Packet flow anomaly refers to presence of unusual packet flows in a network. The anomaly can be a " strong signal ", meaning disproportional surge of certain measurable traffic flow indicators. This kind of anomaly represents unfair use of the network bandwidth, and they can occur at any protocol layer. The most well known packet flow anomaly is Denial of Service (DoS) SYN flooding. Unsolicited bulk emails can also be considered anomalous traffic. An anomaly can also have " weak signal ", e.g., a (compromised) user host attempts to create a covert communication channel.
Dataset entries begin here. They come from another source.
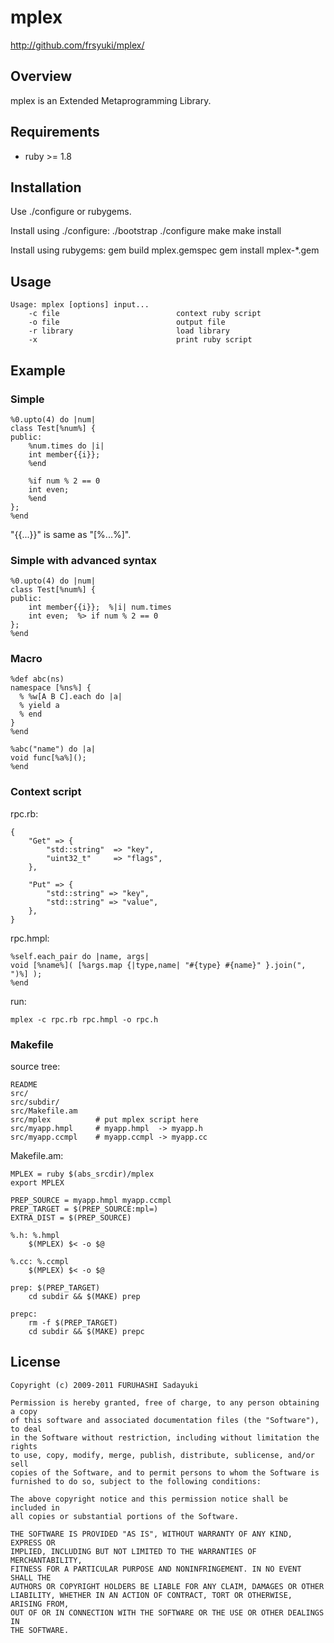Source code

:mplex
=====
http://github.com/frsyuki/mplex/

## Overview

mplex is an Extended Metaprogramming Library.


## Requirements

  - ruby &gt;= 1.8


## Installation

Use ./configure or rubygems.

Install using ./configure:
    ./bootstrap
    ./configure
    make
    make install

Install using rubygems:
    gem build mplex.gemspec
    gem install mplex-*.gem


## Usage

    Usage: mplex [options] input...
        -c file                          context ruby script
        -o file                          output file
        -r library                       load library
        -x                               print ruby script


## Example

### Simple
    %0.upto(4) do |num|
    class Test[%num%] {
    public:
        %num.times do |i|
        int member{{i}};
        %end
    
        %if num % 2 == 0
        int even;
        %end
    };
    %end

"{{...}}" is same as "[%...%]".

### Simple with advanced syntax

    %0.upto(4) do |num|
    class Test[%num%] {
    public:
        int member{{i}};  %|i| num.times
        int even;  %> if num % 2 == 0
    };
    %end

### Macro

    %def abc(ns)
    namespace [%ns%] {
      % %w[A B C].each do |a|
      % yield a
      % end
    }
    %end
    
    %abc("name") do |a|
    void func[%a%]();
    %end

### Context script
rpc.rb:

    {
        "Get" => {
            "std::string"  => "key",
            "uint32_t"     => "flags",
        },
    
        "Put" => {
            "std::string" => "key",
            "std::string" => "value",
        },
    }

rpc.hmpl:

    %self.each_pair do |name, args|
    void [%name%]( [%args.map {|type,name| "#{type} #{name}" }.join(", ")%] );
    %end

run:

    mplex -c rpc.rb rpc.hmpl -o rpc.h

### Makefile

source tree:

    README
    src/
	src/subdir/
    src/Makefile.am
    src/mplex          # put mplex script here
    src/myapp.hmpl     # myapp.hmpl  -> myapp.h
    src/myapp.ccmpl    # myapp.ccmpl -> myapp.cc

Makefile.am:

    MPLEX = ruby $(abs_srcdir)/mplex
    export MPLEX
    
    PREP_SOURCE = myapp.hmpl myapp.ccmpl
    PREP_TARGET = $(PREP_SOURCE:mpl=)
    EXTRA_DIST = $(PREP_SOURCE)
    
    %.h: %.hmpl
    	$(MPLEX) $< -o $@
    
    %.cc: %.ccmpl
    	$(MPLEX) $< -o $@
    
    prep: $(PREP_TARGET)
    	cd subdir && $(MAKE) prep
    
    prepc:
    	rm -f $(PREP_TARGET)
    	cd subdir && $(MAKE) prepc

## License

    Copyright (c) 2009-2011 FURUHASHI Sadayuki
    
    Permission is hereby granted, free of charge, to any person obtaining a copy
    of this software and associated documentation files (the "Software"), to deal
    in the Software without restriction, including without limitation the rights
    to use, copy, modify, merge, publish, distribute, sublicense, and/or sell
    copies of the Software, and to permit persons to whom the Software is
    furnished to do so, subject to the following conditions:
    
    The above copyright notice and this permission notice shall be included in
    all copies or substantial portions of the Software.
    
    THE SOFTWARE IS PROVIDED "AS IS", WITHOUT WARRANTY OF ANY KIND, EXPRESS OR
    IMPLIED, INCLUDING BUT NOT LIMITED TO THE WARRANTIES OF MERCHANTABILITY,
    FITNESS FOR A PARTICULAR PURPOSE AND NONINFRINGEMENT. IN NO EVENT SHALL THE
    AUTHORS OR COPYRIGHT HOLDERS BE LIABLE FOR ANY CLAIM, DAMAGES OR OTHER
    LIABILITY, WHETHER IN AN ACTION OF CONTRACT, TORT OR OTHERWISE, ARISING FROM,
    OUT OF OR IN CONNECTION WITH THE SOFTWARE OR THE USE OR OTHER DEALINGS IN
    THE SOFTWARE.

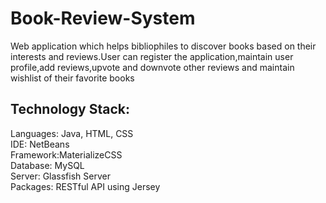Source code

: # Book-Review-System
Web application which helps bibliophiles to discover books based on their interests and reviews.User can register the application,maintain user profile,add reviews,upvote and downvote other reviews and maintain wishlist of their favorite books

## Technology Stack:
Languages: Java, HTML, CSS\
IDE: NetBeans\
Framework:MaterializeCSS\
Database: MySQL\
Server: Glassfish Server\
Packages: RESTful API using Jersey


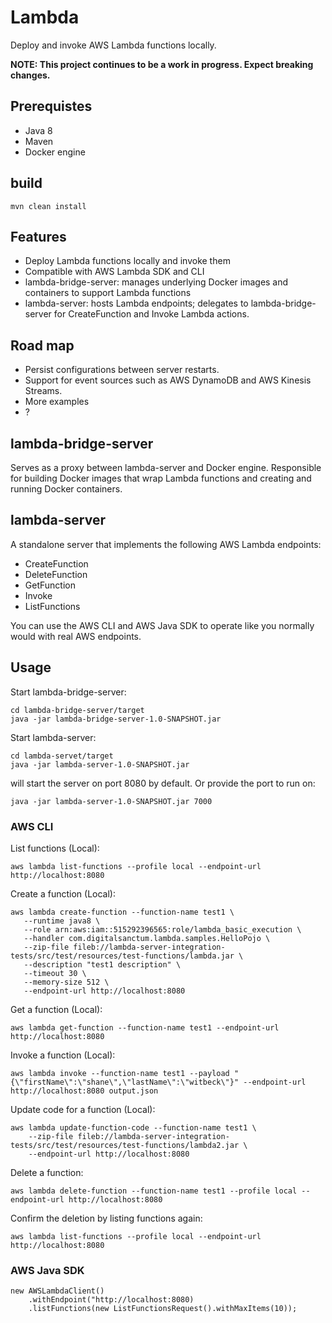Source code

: 
# Lambda

Deploy and invoke AWS Lambda functions locally.

**NOTE: This project continues to be a work in progress. Expect breaking changes.**


## Prerequistes

- Java 8
- Maven
- Docker engine

## build

    mvn clean install
    
## Features
- Deploy Lambda functions locally and invoke them
- Compatible with AWS Lambda SDK and CLI
- lambda-bridge-server: manages underlying Docker images and containers to support Lambda functions
- lambda-server: hosts Lambda endpoints; delegates to lambda-bridge-server for CreateFunction and Invoke Lambda actions. 

## Road map

- Persist configurations between server restarts.
- Support for event sources such as AWS DynamoDB and AWS Kinesis Streams.
- More examples
- ?

## lambda-bridge-server

Serves as a proxy between lambda-server and Docker engine. Responsible for building Docker images that wrap Lambda functions 
and creating and running Docker containers.

## lambda-server

A standalone server that implements the following AWS Lambda endpoints:

- CreateFunction
- DeleteFunction
- GetFunction
- Invoke
- ListFunctions

You can use the AWS CLI and AWS Java SDK to operate like you normally would with real AWS endpoints.

## Usage

Start lambda-bridge-server:

    cd lambda-bridge-server/target    
    java -jar lambda-bridge-server-1.0-SNAPSHOT.jar

Start lambda-server:

    cd lambda-servet/target    
    java -jar lambda-server-1.0-SNAPSHOT.jar 
   
will start the server on port 8080 by default. Or provide the port to run on:
    
    java -jar lambda-server-1.0-SNAPSHOT.jar 7000

### AWS CLI
    
List functions (Local):
    
    aws lambda list-functions --profile local --endpoint-url http://localhost:8080
       
Create a function (Local):       
       
    aws lambda create-function --function-name test1 \
       --runtime java8 \
       --role arn:aws:iam::515292396565:role/lambda_basic_execution \
       --handler com.digitalsanctum.lambda.samples.HelloPojo \
       --zip-file fileb://lambda-server-integration-tests/src/test/resources/test-functions/lambda.jar \
       --description "test1 description" \
       --timeout 30 \
       --memory-size 512 \
       --endpoint-url http://localhost:8080
                  
Get a function (Local):       
    
    aws lambda get-function --function-name test1 --endpoint-url http://localhost:8080    
    
Invoke a function (Local):    
    
    aws lambda invoke --function-name test1 --payload "{\"firstName\":\"shane\",\"lastName\":\"witbeck\"}" --endpoint-url http://localhost:8080 output.json    
                
Update code for a function (Local):

    aws lambda update-function-code --function-name test1 \
        --zip-file fileb://lambda-server-integration-tests/src/test/resources/test-functions/lambda2.jar \
        --endpoint-url http://localhost:8080            
    
Delete a function:

    aws lambda delete-function --function-name test1 --profile local --endpoint-url http://localhost:8080
    
Confirm the deletion by listing functions again:

    aws lambda list-functions --profile local --endpoint-url http://localhost:8080   
    
### AWS Java SDK
    
    new AWSLambdaClient()
        .withEndpoint("http://localhost:8080)
        .listFunctions(new ListFunctionsRequest().withMaxItems(10));
        
        
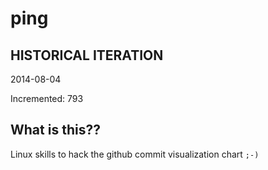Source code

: # ping

## HISTORICAL ITERATION
2014-08-04

Incremented: 793

## What is this?? 
Linux skills to hack the github commit visualization chart `;-)`
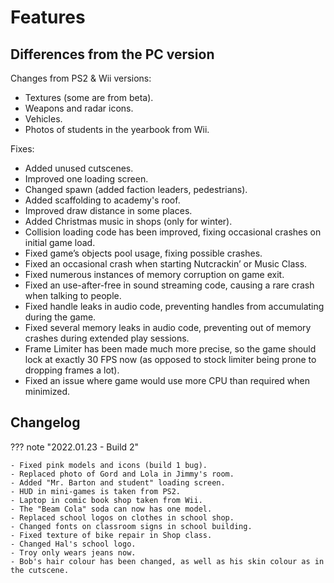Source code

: # Features

## Differences from the PC version

Changes from PS2 & Wii versions:

- Textures (some are from beta).
- Weapons and radar icons.
- Vehicles.
- Photos of students in the yearbook from Wii.

Fixes:

- Added unused cutscenes.
- Improved one loading screen.
- Changed spawn (added faction leaders, pedestrians).
- Added scaffolding to academy's roof.
- Improved draw distance in some places.
- Added Christmas music in shops (only for winter).
- Collision loading code has been improved, fixing occasional crashes on initial game load.
- Fixed game’s objects pool usage, fixing possible crashes.
- Fixed an occasional crash when starting Nutcrackin’ or Music Class.
- Fixed numerous instances of memory corruption on game exit.
- Fixed an use-after-free in sound streaming code, causing a rare crash when talking to people.
- Fixed handle leaks in audio code, preventing handles from accumulating during the game.
- Fixed several memory leaks in audio code, preventing out of memory crashes during extended play sessions.
- Frame Limiter has been made much more precise, so the game should lock at exactly 30 FPS now (as opposed to stock limiter being prone to dropping frames a lot).
- Fixed an issue where game would use more CPU than required when minimized.

## Changelog

??? note "2022.01.23 - Build 2"

    - Fixed pink models and icons (build 1 bug).
    - Replaced photo of Gord and Lola in Jimmy's room.
    - Added "Mr. Barton and student" loading screen.
    - HUD in mini-games is taken from PS2.
    - Laptop in comic book shop taken from Wii.
    - The "Beam Cola" soda can now has one model.
    - Replaced school logos on clothes in school shop.
    - Changed fonts on classroom signs in school building.
    - Fixed texture of bike repair in Shop class.
    - Changed Hal's school logo.
    - Troy only wears jeans now.
    - Bob's hair colour has been changed, as well as his skin colour as in the cutscene.
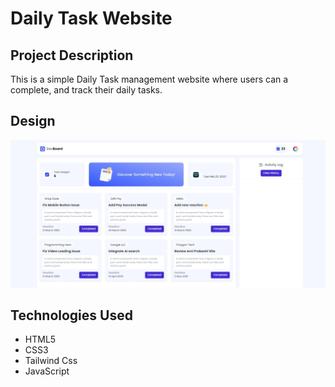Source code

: # Daily Task Website

## Project Description
This is a simple Daily Task management website where users can a complete, and track their daily tasks.

## Design 
![Daily Task Website ](preview.jpeg)
## Technologies Used
- HTML5
- CSS3
- Tailwind Css
- JavaScript

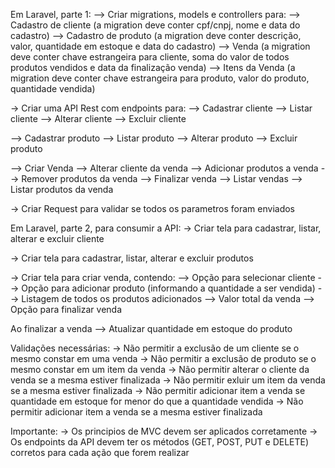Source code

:Em Laravel, parte 1:
--> Criar migrations, models e controllers para:
--> Cadastro de cliente (a migration deve conter cpf/cnpj, nome e data do cadastro)
--> Cadastro de produto (a migration deve conter descrição, valor, quantidade em estoque e data do cadastro)
--> Venda (a migration deve conter chave estrangeira para cliente, soma do valor de todos produtos vendidos 
										e data da finalização venda)
--> Itens da Venda (a migration deve conter chave estrangeira para produto, valor do produto, quantidade vendida)

-> Criar uma API Rest com endpoints para:
--> Cadastrar cliente
--> Listar cliente
--> Alterar cliente
--> Excluir cliente

--> Cadastrar produto
--> Listar produto
--> Alterar produto
--> Excluir produto

--> Criar Venda
--> Alterar cliente da venda
--> Adicionar produtos a venda
--> Remover produtos da venda
--> Finalizar venda
--> Listar vendas
--> Listar produtos da venda

-> Criar Request para validar se todos os parametros foram enviados



Em Laravel, parte 2, para consumir a API:
-> Criar tela para cadastrar, listar, alterar e excluir cliente

-> Criar tela para cadastrar, listar, alterar e excluir produtos

-> Criar tela para criar venda, contendo:
--> Opção para selecionar cliente
--> Opção para adicionar produto (informando a quantidade a ser vendida)
--> Listagem de todos os produtos adicionados
--> Valor total da venda
--> Opção para finalizar venda

Ao finalizar a venda
--> Atualizar quantidade em estoque do produto

Validações necessárias:
-> Não permitir a exclusão de um cliente se o mesmo constar em uma venda
-> Não permitir a exclusão de produto se o mesmo constar em um item da venda
-> Não permitir alterar o cliente da venda se a mesma estiver finalizada
-> Não permitir exluir um item da venda se a mesma estiver finalizada
-> Não permitir adicionar item a venda se quantidade em estoque for menor do que a quantidade vendida
-> Não permitir adicionar item a venda se a mesma estiver finalizada

Importante:
-> Os principios de MVC devem ser aplicados corretamente
-> Os endpoints da API devem ter os métodos (GET, POST, PUT e DELETE) corretos para cada ação que forem realizar
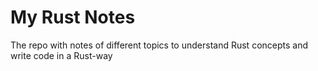 # My Rust Notes

The repo with notes of different topics to understand Rust concepts and write code in a Rust-way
In our recent work we showed that it is important to take network dynamics into consideration of the denial of service (DoS) detection when packet throttling is engaged, and the Sliding Mode Control is ideally suited for this purpose. A similar observation is made in detection of shared congestion (related link) . Currently, we are expanding the study to generalization of the anomaly detectors for the broadband, untrained environment to detect Unsolicited Bulk Emails (UNBE). Numerous techniques have been proposed to defeat Unsolicited Bulk Emails (UNBE). The Bayesian solution is based on statistical key word matching. Black/white lists are based on sharing of the databases on known good and bad sources. Large email providers (gmail, yahoo, hotmail, AOL etc) adopt source authentication. Puzzle solving is bandwidth limiting technique to defeat email scripts. Despite the impressive progress made in anti-spamming solutions, email spamming continues to grow explosively. To support objective and efficient evaluation of detector designs, we are developing a bulk email generator (BMG) . As of writing of this web page the generator can generate bulk email bodies for experiments.